Here's my concern, which was also raised by the dissents. One reason Levy's counsel didn't raise the Apprendi issue in his appellate brief was surely the Eleventh Circuit's 2001 decision (Sanchez) holding that Apprendi doesn't apply to the guideline ranges under the statutory maximum (the claim now pending in Booker). Any appellate lawyer worth his or her salt knows that a basic function of an appeal is to winnow claims. You simply don't bring patently meritless claims -- as one would safely have considered this claim three short years after Sanchez. In response to the dissent's argument that appellate lawyers will now bring a "laundry list" of claims, all foreclosed by recent, on-point circuit precedent, the concurrers are able to cite a grand total of four cases (out of how many criminal appeals in three years?) that raised a Booker-style argument, despite Sanchez. Their argument, then, is that the parade of administrative horribles will never come. I think many appellate lawyers probably didn't even think to raise the issue, and those who did realized how detrimental raising a frivolous-appearing issue would be to their overall chances of winning. Now, however, they have to play by the "fool me once, shame on you, fool me twice, shame on me" doctrine. Appellate attorneys in the Eleventh Circuit are now on notice that nothing, no matter how fundamental, can be raised for the first time on rehearing, regardless of whether that would be the most efficient way to dispose of the case. Accordingly, they have every reason to raise as many issues as they can, without regard to the recency or clarity of circuit precedent.

This undermines stare decisis. Litigants need to know that, until the Supreme Court says otherwise, a rule like Sanchez is the law of the circuit.
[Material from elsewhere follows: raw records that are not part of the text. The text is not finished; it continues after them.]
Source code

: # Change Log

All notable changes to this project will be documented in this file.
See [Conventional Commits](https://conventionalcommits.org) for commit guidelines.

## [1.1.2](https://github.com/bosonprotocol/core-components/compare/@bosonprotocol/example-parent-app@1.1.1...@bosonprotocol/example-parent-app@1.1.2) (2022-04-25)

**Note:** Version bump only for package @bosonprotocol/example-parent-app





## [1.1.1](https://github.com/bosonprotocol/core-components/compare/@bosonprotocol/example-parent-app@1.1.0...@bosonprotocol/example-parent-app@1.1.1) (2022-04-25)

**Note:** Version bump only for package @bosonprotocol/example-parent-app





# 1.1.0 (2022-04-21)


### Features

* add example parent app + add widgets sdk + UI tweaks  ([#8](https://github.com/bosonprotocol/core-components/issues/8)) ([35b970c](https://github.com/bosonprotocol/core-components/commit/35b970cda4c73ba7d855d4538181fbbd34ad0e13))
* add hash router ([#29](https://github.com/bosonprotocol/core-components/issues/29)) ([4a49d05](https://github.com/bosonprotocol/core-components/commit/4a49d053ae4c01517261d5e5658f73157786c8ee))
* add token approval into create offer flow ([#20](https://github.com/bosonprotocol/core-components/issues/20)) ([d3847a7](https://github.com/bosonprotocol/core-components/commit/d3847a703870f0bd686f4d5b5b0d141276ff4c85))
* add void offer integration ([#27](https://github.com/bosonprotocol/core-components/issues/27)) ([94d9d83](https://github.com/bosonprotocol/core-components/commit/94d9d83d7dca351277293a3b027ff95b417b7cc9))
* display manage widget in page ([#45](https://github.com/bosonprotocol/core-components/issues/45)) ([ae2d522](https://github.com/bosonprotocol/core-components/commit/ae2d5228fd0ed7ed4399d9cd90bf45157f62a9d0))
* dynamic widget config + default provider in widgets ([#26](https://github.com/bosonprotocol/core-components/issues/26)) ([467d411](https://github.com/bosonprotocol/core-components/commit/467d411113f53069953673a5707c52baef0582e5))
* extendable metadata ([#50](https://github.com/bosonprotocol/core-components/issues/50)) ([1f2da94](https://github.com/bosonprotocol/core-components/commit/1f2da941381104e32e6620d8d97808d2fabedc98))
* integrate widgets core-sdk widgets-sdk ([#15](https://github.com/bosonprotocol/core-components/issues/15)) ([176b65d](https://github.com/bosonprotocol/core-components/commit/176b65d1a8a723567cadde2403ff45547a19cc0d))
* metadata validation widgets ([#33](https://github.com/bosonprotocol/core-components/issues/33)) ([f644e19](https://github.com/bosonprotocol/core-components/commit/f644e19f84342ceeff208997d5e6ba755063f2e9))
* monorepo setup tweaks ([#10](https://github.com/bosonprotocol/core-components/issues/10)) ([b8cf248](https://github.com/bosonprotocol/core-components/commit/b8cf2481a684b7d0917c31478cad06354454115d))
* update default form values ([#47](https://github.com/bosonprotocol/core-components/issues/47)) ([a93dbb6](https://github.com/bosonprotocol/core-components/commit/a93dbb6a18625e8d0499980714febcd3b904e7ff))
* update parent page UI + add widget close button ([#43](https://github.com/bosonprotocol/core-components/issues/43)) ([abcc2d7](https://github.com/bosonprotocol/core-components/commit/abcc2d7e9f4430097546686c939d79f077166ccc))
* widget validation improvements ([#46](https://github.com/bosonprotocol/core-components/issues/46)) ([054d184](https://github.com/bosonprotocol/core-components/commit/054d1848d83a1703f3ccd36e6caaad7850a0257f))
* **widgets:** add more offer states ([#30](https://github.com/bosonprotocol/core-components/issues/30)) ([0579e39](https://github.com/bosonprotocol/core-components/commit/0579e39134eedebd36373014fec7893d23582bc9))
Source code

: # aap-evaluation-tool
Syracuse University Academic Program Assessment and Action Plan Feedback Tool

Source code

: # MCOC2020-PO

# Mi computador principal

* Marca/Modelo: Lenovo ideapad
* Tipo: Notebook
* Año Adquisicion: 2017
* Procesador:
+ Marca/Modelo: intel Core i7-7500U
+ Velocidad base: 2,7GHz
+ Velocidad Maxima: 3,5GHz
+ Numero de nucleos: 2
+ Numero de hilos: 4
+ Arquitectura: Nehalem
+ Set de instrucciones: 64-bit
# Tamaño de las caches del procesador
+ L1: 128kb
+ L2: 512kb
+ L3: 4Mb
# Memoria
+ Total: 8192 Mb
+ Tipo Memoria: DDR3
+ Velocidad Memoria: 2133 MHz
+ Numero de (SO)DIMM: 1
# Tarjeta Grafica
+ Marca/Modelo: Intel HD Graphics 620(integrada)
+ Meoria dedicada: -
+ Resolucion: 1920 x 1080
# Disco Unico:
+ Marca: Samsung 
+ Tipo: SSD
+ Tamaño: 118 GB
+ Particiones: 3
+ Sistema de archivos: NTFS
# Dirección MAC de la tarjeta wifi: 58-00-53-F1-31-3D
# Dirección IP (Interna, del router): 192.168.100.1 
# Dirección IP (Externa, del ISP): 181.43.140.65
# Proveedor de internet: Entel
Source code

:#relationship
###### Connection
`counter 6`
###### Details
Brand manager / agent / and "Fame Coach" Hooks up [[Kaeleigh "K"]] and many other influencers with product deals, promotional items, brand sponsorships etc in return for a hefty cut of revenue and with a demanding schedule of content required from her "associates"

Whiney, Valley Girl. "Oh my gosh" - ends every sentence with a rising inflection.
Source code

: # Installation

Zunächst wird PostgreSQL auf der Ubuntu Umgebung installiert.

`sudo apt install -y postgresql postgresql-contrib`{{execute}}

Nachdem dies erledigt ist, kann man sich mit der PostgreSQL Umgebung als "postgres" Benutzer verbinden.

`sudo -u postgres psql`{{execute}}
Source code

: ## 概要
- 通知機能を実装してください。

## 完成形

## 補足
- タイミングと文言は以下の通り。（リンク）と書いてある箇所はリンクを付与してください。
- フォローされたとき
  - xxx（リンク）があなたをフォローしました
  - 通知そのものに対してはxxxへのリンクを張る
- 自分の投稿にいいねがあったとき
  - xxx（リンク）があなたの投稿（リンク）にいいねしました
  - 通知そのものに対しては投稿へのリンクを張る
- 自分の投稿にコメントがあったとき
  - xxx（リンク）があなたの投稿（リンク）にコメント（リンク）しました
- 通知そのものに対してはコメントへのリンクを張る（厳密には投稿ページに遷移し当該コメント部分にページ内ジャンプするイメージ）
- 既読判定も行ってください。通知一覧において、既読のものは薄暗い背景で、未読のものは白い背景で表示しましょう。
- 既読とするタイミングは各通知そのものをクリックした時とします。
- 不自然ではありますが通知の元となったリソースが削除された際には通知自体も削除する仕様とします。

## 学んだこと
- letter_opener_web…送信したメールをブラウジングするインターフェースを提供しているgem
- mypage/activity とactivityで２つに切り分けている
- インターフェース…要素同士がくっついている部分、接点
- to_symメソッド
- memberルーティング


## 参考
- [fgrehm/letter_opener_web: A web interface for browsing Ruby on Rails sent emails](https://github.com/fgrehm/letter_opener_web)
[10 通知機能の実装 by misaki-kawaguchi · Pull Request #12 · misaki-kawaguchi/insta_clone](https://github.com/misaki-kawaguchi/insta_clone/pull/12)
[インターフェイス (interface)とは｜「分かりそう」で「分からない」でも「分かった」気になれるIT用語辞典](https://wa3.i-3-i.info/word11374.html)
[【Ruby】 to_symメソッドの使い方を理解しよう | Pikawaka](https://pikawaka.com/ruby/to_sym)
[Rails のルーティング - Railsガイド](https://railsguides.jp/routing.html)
Having to re-consider the question anew in every appeal -- even to the limited extent of re-affirming or adhering to Sanchez -- makes it appear that the law is more unsettled than it is. With the benefit of not having to constantly restate its precedents, the court must take the burden that cases that aren't yet final are subject to retroactive application of Supreme Court decisions -- at a minimum when not doing so would work a fundamental injustice. (Note: I haven't reveiewed Levy's case enough to even hazard a guess at whether that might be the deal here.) After all, it couldn't be that many cases, and the window will be small. I guess I'm a standards-over-rules kind of guy, but the reasons for applying the rule in this case aren't compelling to me, and the ramifications of such strict application are worrisome.